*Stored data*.
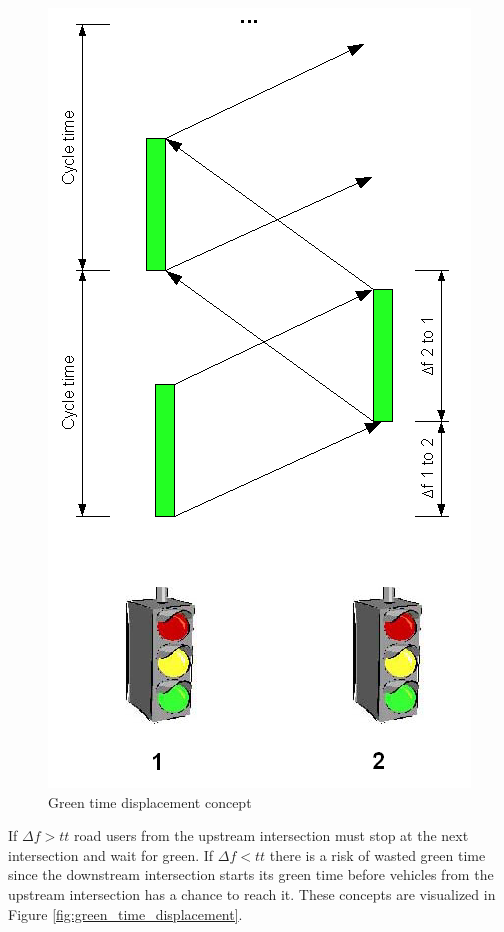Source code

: \begin{figure}[htbp]
\centering
\includegraphics[scale=0.35]{green_time_displacement_and_cycle_time.png}
\caption{Green time displacement concept}
\label{fig:green_time_displacement_concept}
\end{figure}

If $\Delta f > tt$ road users from the upstream intersection must stop at the next intersection and wait for green. If $\Delta f < tt$ there is a risk of wasted green time since the downstream intersection starts its green time before vehicles from the upstream intersection has a chance to reach it. These concepts are visualized in Figure \ref{fig:green_time_displacement}.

*How to complete this task*.
What is needed here is an exact transcript of the data above, pictures excluded.

*Task answer*.
Source code

: \begin{figure}[htbp]
\centering
\includegraphics[scale=0.35]{green_time_displacement_and_cycle_time.png}
\caption{Green time displacement concept}
\label{fig:green_time_displacement_concept}
\end{figure}

If $\Delta f > tt$ road users from the upstream intersection must stop at the next intersection and wait for green. If $\Delta f < tt$ there is a risk of wasted green time since the downstream intersection starts its green time before vehicles from the upstream intersection has a chance to reach it. These concepts are visualized in Figure \ref{fig:green_time_displacement}.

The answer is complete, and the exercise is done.